/MultilingualMusicGenreEmbedding

Python code to reproduce the experiments presented in the paper Multilingual Music Genre Embeddings for Effective Cross-Lingual Music Item Annotation (ISMIR 2020).

Primary LanguagePython

Multilingual Music Genre Embeddings for Effective Cross-Lingual Music Item Annotation

This repository provides Python code to reproduce the cross-lingual music genre translation experiments from the article Multilingual Music Genre Embeddings for Effective Cross-Lingual Music Item Annotation presented at the ISMIR 2020 conference.

The projects consists of three parts:

  • mmge/data_preparation: collect and prepare data required for learning music genre embeddings and for evaluation (see Data preparation for more details).
  • mmge/embeddings_learning: learn English-language only or multilingual music genre embeddings (see Music genre embedding for more details).
  • mmge/tag_translation: perform and evaluate cross-source English-language only or cross-lingual music genre translation (see Music genre translation for more details).

We currently support three languages:

  • 🇬🇧 English (en)
  • 🇫🇷 French (fr)
  • 🇪🇸 Spanish (es)

Installation

git clone https://github.com/deezer/MultilingualMusicGenreEmbedding
cd MultilingualMusicGenreEmbedding
python setup.py install

Requirements: numpy, pandas, sklearn, networkx, joblib, torch, SPARQLWrapper, spacy.

Reproduce published results

We further explain how to reproduce the results reported in Table 3 and Table 4 of the article.

Download data

Data collected from DBpedia, namely the parallel corpus and music genre graph, could change over time.
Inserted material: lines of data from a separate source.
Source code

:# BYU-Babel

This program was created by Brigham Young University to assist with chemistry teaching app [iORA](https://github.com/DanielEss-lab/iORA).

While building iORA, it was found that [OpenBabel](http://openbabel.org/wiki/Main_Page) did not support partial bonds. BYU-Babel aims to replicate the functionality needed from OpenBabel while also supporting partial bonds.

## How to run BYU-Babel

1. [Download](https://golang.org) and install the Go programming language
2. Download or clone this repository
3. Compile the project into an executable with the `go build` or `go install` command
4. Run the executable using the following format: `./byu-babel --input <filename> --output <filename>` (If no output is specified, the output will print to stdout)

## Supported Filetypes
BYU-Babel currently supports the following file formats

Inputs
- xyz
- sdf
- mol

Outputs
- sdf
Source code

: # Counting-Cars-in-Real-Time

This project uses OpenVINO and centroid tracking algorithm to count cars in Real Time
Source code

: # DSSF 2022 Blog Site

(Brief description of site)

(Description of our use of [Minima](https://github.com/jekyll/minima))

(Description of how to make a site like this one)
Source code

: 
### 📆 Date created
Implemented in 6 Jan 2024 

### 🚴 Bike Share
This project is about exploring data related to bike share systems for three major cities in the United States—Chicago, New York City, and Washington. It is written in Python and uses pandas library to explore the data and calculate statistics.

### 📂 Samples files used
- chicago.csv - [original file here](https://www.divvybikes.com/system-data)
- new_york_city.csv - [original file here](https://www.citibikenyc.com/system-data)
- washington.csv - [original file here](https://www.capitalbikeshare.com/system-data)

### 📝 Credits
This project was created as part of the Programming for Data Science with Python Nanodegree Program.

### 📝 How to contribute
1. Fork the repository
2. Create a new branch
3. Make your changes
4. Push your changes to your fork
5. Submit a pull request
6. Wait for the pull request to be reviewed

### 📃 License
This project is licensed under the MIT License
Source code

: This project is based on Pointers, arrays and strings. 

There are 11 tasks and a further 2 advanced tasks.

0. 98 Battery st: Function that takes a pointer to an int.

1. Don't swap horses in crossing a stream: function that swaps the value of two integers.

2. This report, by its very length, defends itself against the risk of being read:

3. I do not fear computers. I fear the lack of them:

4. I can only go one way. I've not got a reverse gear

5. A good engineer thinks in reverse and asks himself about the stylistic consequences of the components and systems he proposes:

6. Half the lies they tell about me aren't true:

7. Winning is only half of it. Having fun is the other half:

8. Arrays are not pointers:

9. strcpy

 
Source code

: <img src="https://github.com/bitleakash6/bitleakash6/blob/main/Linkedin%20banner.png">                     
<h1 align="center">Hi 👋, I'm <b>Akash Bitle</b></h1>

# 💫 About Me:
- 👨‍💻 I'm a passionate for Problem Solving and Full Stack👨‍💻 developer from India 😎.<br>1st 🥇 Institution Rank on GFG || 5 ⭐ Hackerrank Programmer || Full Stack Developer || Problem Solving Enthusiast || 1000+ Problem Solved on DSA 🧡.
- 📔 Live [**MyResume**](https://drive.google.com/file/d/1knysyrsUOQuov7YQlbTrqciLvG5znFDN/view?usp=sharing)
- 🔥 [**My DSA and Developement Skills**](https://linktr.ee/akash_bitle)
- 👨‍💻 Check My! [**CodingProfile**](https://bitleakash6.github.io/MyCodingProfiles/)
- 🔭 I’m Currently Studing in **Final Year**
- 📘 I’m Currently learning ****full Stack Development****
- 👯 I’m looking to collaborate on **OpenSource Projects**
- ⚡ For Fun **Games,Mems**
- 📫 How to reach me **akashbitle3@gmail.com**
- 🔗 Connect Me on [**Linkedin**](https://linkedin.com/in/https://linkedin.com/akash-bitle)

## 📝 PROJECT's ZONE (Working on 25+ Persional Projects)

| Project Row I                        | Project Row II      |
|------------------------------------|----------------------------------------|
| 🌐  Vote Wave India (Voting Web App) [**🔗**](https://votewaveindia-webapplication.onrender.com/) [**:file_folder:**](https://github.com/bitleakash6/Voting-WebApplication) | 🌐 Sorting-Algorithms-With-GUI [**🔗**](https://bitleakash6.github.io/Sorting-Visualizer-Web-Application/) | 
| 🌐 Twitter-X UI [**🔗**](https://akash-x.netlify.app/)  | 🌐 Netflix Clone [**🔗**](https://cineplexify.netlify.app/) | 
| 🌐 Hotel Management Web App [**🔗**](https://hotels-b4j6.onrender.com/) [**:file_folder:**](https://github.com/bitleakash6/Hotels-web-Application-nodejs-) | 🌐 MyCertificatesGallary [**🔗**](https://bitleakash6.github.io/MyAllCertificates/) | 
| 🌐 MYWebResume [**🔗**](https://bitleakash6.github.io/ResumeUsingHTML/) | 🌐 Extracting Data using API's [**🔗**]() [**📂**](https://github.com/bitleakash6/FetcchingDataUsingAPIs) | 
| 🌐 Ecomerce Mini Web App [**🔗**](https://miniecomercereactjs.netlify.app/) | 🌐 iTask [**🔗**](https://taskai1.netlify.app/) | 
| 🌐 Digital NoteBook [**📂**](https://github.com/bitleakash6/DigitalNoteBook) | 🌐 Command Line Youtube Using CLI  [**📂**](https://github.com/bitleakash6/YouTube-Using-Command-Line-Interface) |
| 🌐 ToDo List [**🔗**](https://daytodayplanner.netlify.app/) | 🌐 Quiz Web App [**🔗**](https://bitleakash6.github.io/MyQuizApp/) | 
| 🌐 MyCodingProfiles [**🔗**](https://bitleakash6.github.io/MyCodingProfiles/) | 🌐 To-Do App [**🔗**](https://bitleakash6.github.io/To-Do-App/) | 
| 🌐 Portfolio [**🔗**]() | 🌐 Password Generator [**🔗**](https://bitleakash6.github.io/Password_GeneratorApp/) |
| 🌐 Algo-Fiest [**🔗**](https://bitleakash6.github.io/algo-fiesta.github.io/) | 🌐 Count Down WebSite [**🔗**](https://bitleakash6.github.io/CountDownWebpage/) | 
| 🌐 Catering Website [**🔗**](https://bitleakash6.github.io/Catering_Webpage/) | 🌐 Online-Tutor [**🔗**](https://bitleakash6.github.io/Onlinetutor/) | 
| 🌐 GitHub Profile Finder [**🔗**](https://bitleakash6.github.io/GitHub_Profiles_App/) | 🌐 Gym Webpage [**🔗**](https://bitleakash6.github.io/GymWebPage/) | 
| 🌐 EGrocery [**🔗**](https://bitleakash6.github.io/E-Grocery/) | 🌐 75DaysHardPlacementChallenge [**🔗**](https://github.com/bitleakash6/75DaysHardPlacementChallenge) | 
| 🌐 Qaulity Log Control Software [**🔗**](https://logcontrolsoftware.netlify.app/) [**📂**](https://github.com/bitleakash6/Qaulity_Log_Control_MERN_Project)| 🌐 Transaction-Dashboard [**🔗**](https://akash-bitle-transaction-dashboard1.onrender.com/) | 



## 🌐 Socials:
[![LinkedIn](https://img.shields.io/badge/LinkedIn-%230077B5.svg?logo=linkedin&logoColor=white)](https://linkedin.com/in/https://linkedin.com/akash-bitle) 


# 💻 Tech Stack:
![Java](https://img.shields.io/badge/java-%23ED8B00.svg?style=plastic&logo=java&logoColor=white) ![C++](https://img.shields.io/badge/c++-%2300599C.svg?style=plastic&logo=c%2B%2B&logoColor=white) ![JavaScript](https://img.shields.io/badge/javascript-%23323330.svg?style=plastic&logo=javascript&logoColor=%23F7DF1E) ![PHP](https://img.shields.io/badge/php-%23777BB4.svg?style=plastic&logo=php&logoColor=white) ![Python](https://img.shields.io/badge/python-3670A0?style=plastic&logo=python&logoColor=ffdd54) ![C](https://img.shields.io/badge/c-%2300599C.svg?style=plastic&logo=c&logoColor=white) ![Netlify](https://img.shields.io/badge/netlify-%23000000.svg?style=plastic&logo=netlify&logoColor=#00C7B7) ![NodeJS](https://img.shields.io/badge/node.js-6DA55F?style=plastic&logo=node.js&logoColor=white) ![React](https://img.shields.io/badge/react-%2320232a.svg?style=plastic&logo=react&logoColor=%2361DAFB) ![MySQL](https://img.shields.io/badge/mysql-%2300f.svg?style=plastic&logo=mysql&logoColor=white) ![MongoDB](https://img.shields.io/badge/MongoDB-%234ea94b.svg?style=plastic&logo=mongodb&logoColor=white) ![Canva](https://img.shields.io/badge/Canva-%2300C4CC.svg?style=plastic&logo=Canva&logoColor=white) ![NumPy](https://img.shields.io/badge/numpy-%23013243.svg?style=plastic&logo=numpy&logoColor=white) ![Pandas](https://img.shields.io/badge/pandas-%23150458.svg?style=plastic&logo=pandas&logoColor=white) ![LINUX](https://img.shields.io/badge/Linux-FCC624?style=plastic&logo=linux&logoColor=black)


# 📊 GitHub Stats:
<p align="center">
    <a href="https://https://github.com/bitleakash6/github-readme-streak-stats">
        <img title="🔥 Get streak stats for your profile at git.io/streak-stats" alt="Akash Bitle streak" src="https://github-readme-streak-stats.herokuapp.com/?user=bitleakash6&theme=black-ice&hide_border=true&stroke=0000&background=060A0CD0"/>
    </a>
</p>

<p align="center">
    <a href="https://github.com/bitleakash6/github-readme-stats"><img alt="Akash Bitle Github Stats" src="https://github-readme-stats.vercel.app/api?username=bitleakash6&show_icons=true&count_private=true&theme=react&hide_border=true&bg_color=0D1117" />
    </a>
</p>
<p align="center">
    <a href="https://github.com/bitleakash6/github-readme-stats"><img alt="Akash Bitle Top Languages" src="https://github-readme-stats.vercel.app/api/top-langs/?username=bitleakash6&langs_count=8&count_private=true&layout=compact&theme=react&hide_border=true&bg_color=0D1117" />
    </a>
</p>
Consequently, we provide for download the version used in the paper experiments. We also include the pre-computed music genre embeddings. More details about how to prepare the data and learn embeddings from scratch can be found in Data preparation and Music genre embedding respectively.

For the cross-source English-language music genre translation, we rely on the same parallel corpus as in our previous work Leveraging knowledge bases and parallel annotations for music genre translation. We also provide for download the pre-computed distance tables required by the baseline translator. For more information about how these tables are generated, please consult this git repository.

The data is available for download on Zenodo. After download, the data folder must be placed in the root folder containing the cloned code. Otherwise, the constant DATA_DIR defined in mmge/utils/utils.py should be changed accordingly.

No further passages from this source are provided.